> _WHAT NEEDS TO BE DONE_
Output each line exactly as written, from the first line of the records to the line bearing "engine commbase-stt-whisper-p in", inclusive, while leaving every picture out.
╭──
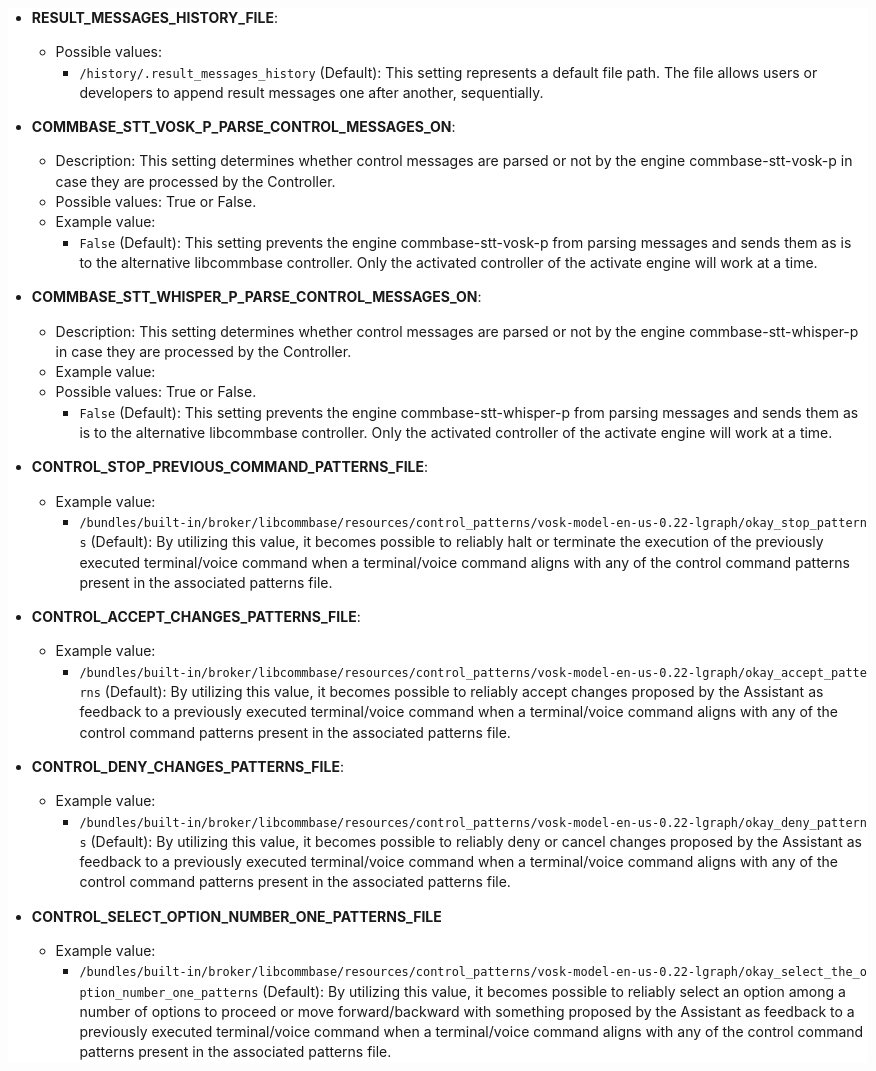 - **RESULT_MESSAGES_HISTORY_FILE**:
  - Possible values:
    - `/history/.result_messages_history` (Default): This setting represents a default file path. The file allows users or developers to append result messages one after another, sequentially.

- **COMMBASE_STT_VOSK_P_PARSE_CONTROL_MESSAGES_ON**:
  - Description: This setting determines whether control messages are parsed or not by the engine commbase-stt-vosk-p in case they are processed by the Controller.
  - Possible values: True or False.
  - Example value:
    - `False` (Default): This setting prevents the engine commbase-stt-vosk-p from parsing messages and sends them as is to the alternative libcommbase controller. Only the activated controller of the activate engine will work at a time.

- **COMMBASE_STT_WHISPER_P_PARSE_CONTROL_MESSAGES_ON**:
  - Description: This setting determines whether control messages are parsed or not by the engine commbase-stt-whisper-p in case they are processed by the Controller.
  - Example value:
  - Possible values: True or False.
    - `False` (Default): This setting prevents the engine commbase-stt-whisper-p from parsing messages and sends them as is to the alternative libcommbase controller. Only the activated controller of the activate engine will work at a time.

- **CONTROL_STOP_PREVIOUS_COMMAND_PATTERNS_FILE**:
  - Example value:
    - `/bundles/built-in/broker/libcommbase/resources/control_patterns/vosk-model-en-us-0.22-lgraph/okay_stop_patterns` (Default): By utilizing this value, it becomes possible to reliably halt or terminate the execution of the previously executed terminal/voice command when a terminal/voice command aligns with any of the control command patterns present in the associated patterns file.

- **CONTROL_ACCEPT_CHANGES_PATTERNS_FILE**:
  - Example value:
    - `/bundles/built-in/broker/libcommbase/resources/control_patterns/vosk-model-en-us-0.22-lgraph/okay_accept_patterns` (Default): By utilizing this value, it becomes possible to reliably accept changes proposed by the Assistant as feedback to a previously executed terminal/voice command when a terminal/voice command aligns with any of the control command patterns present in the associated patterns file.

- **CONTROL_DENY_CHANGES_PATTERNS_FILE**:
  - Example value:
    - `/bundles/built-in/broker/libcommbase/resources/control_patterns/vosk-model-en-us-0.22-lgraph/okay_deny_patterns` (Default): By utilizing this value, it becomes possible to reliably deny or cancel changes proposed by the Assistant as feedback to a previously executed terminal/voice command when a terminal/voice command aligns with any of the control command patterns present in the associated patterns file.

- **CONTROL_SELECT_OPTION_NUMBER_ONE_PATTERNS_FILE**
  - Example value:
    - `/bundles/built-in/broker/libcommbase/resources/control_patterns/vosk-model-en-us-0.22-lgraph/okay_select_the_option_number_one_patterns` (Default): By utilizing this value, it becomes possible to reliably select an option among a number of options to proceed or move forward/backward with something proposed by the Assistant as feedback to a previously executed terminal/voice command when a terminal/voice command aligns with any of the control command patterns present in the associated patterns file.
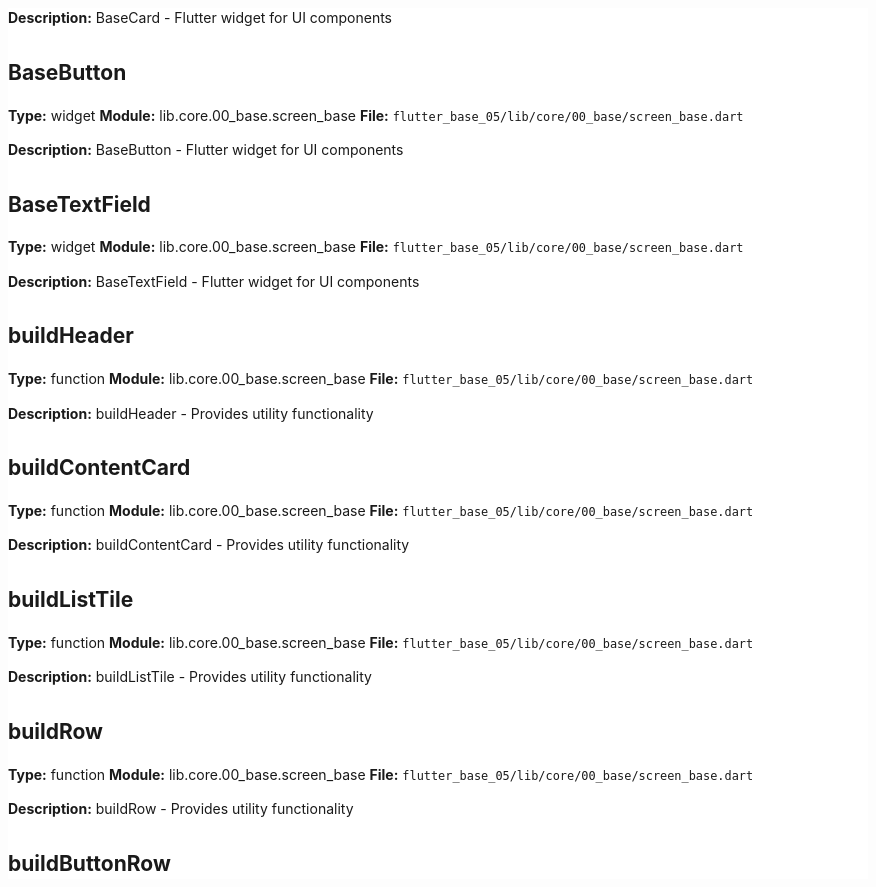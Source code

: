 **Description:** BaseCard - Flutter widget for UI components

## BaseButton

**Type:** widget
**Module:** lib.core.00_base.screen_base
**File:** `flutter_base_05/lib/core/00_base/screen_base.dart`

**Description:** BaseButton - Flutter widget for UI components

## BaseTextField

**Type:** widget
**Module:** lib.core.00_base.screen_base
**File:** `flutter_base_05/lib/core/00_base/screen_base.dart`

**Description:** BaseTextField - Flutter widget for UI components

## buildHeader

**Type:** function
**Module:** lib.core.00_base.screen_base
**File:** `flutter_base_05/lib/core/00_base/screen_base.dart`

**Description:** buildHeader - Provides utility functionality

## buildContentCard

**Type:** function
**Module:** lib.core.00_base.screen_base
**File:** `flutter_base_05/lib/core/00_base/screen_base.dart`

**Description:** buildContentCard - Provides utility functionality

## buildListTile

**Type:** function
**Module:** lib.core.00_base.screen_base
**File:** `flutter_base_05/lib/core/00_base/screen_base.dart`

**Description:** buildListTile - Provides utility functionality

## buildRow

**Type:** function
**Module:** lib.core.00_base.screen_base
**File:** `flutter_base_05/lib/core/00_base/screen_base.dart`

**Description:** buildRow - Provides utility functionality

## buildButtonRow

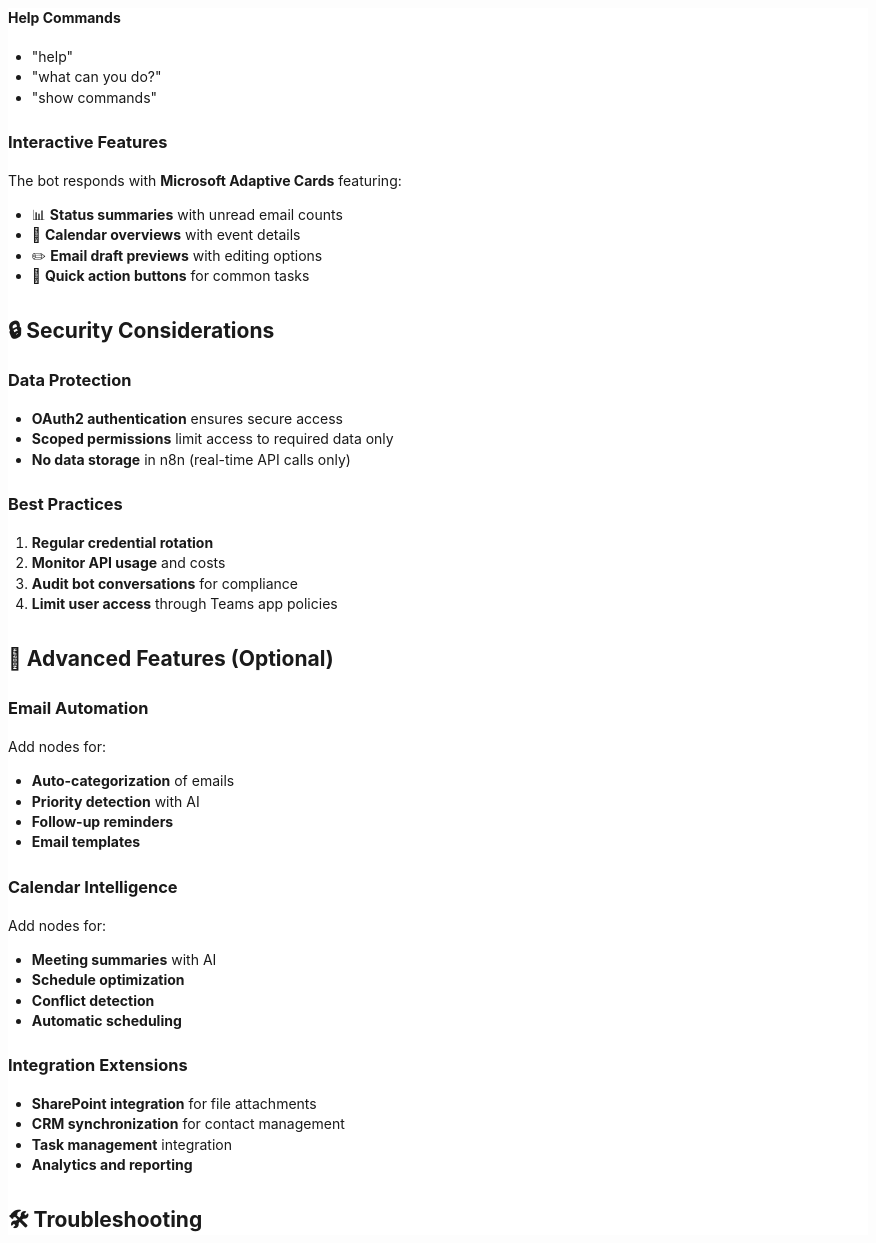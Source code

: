 #### Help Commands
- "help"
- "what can you do?"
- "show commands"

### Interactive Features

The bot responds with **Microsoft Adaptive Cards** featuring:
- 📊 **Status summaries** with unread email counts
- 📅 **Calendar overviews** with event details
- ✏️ **Email draft previews** with editing options
- 🔄 **Quick action buttons** for common tasks

## 🔒 Security Considerations

### Data Protection
- **OAuth2 authentication** ensures secure access
- **Scoped permissions** limit access to required data only
- **No data storage** in n8n (real-time API calls only)

### Best Practices
1. **Regular credential rotation**
2. **Monitor API usage** and costs
3. **Audit bot conversations** for compliance
4. **Limit user access** through Teams app policies

## 🚀 Advanced Features (Optional)

### Email Automation
Add nodes for:
- **Auto-categorization** of emails
- **Priority detection** with AI
- **Follow-up reminders**
- **Email templates**

### Calendar Intelligence
Add nodes for:
- **Meeting summaries** with AI
- **Schedule optimization**
- **Conflict detection**
- **Automatic scheduling**

### Integration Extensions
- **SharePoint integration** for file attachments
- **CRM synchronization** for contact management
- **Task management** integration
- **Analytics and reporting**

## 🛠️ Troubleshooting
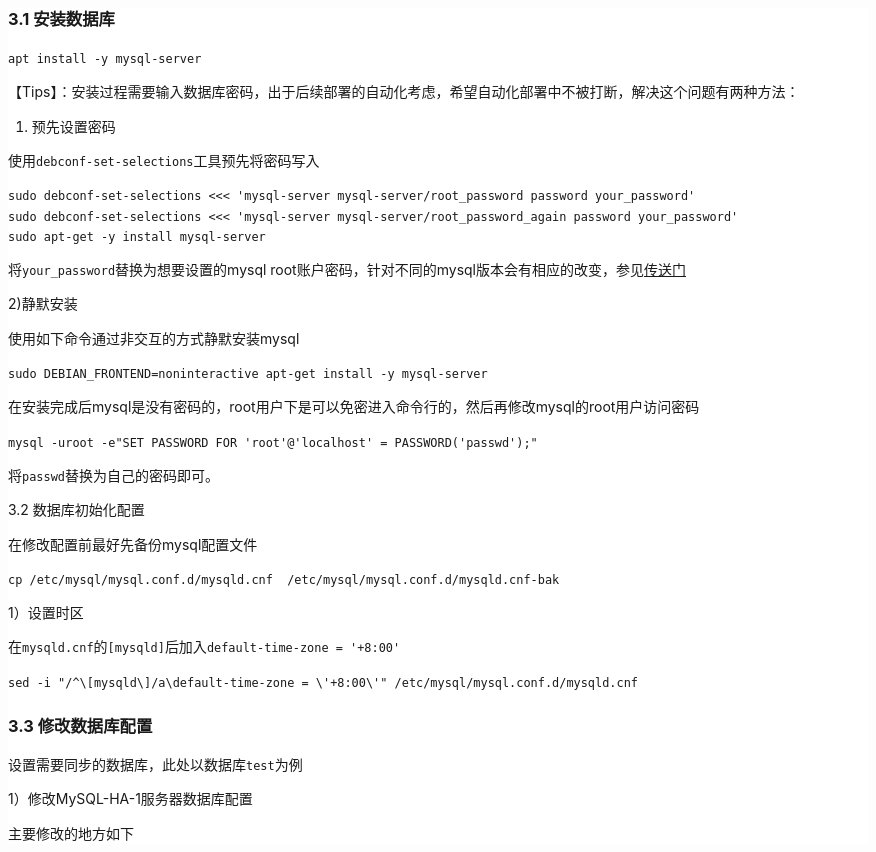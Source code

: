 ### 3.1 安装数据库

```shell
apt install -y mysql-server
```

【Tips】：安装过程需要输入数据库密码，出于后续部署的自动化考虑，希望自动化部署中不被打断，解决这个问题有两种方法：

1) 预先设置密码

使用`debconf-set-selections`工具预先将密码写入

```shell
sudo debconf-set-selections <<< 'mysql-server mysql-server/root_password password your_password'
sudo debconf-set-selections <<< 'mysql-server mysql-server/root_password_again password your_password'
sudo apt-get -y install mysql-server
```

将`your_password`替换为想要设置的mysql root账户密码，针对不同的mysql版本会有相应的改变，参见[传送门](https://stackoverflow.com/questions/7739645/install-mysql-on-ubuntu-without-a-password-prompt)

2)静默安装

使用如下命令通过非交互的方式静默安装mysql

```shell
sudo DEBIAN_FRONTEND=noninteractive apt-get install -y mysql-server
```

在安装完成后mysql是没有密码的，root用户下是可以免密进入命令行的，然后再修改mysql的root用户访问密码

```shell
mysql -uroot -e"SET PASSWORD FOR 'root'@'localhost' = PASSWORD('passwd');"
```

将`passwd`替换为自己的密码即可。

3.2 数据库初始化配置

在修改配置前最好先备份mysql配置文件

```shell
cp /etc/mysql/mysql.conf.d/mysqld.cnf  /etc/mysql/mysql.conf.d/mysqld.cnf-bak
```

1）设置时区

在`mysqld.cnf`的`[mysqld]`后加入`default-time-zone = '+8:00'`

```shell
sed -i "/^\[mysqld\]/a\default-time-zone = \'+8:00\'" /etc/mysql/mysql.conf.d/mysqld.cnf
```

### 3.3 修改数据库配置

设置需要同步的数据库，此处以数据库`test`为例

1）修改MySQL-HA-1服务器数据库配置

主要修改的地方如下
╰──
> _ANSWER TO THE PROBLEM_
 - **RESULT_MESSAGES_HISTORY_FILE**:
  - Possible values:
    - `/history/.result_messages_history` (Default): This setting represents a default file path. The file allows users or developers to append result messages one after another, sequentially.

- **COMMBASE_STT_VOSK_P_PARSE_CONTROL_MESSAGES_ON**:
  - Description: This setting determines whether control messages are parsed or not by the engine commbase-stt-vosk-p in case they are processed by the Controller.
  - Possible values: True or False.
  - Example value:
    - `False` (Default): This setting prevents the engine commbase-stt-vosk-p from parsing messages and sends them as is to the alternative libcommbase controller. Only the activated controller of the activate engine will work at a time.

- **COMMBASE_STT_WHISPER_P_PARSE_CONTROL_MESSAGES_ON**:
  - Description: This setting determines whether control messages are parsed or not by the engine commbase-stt-whisper-p in case they are processed by the Controller.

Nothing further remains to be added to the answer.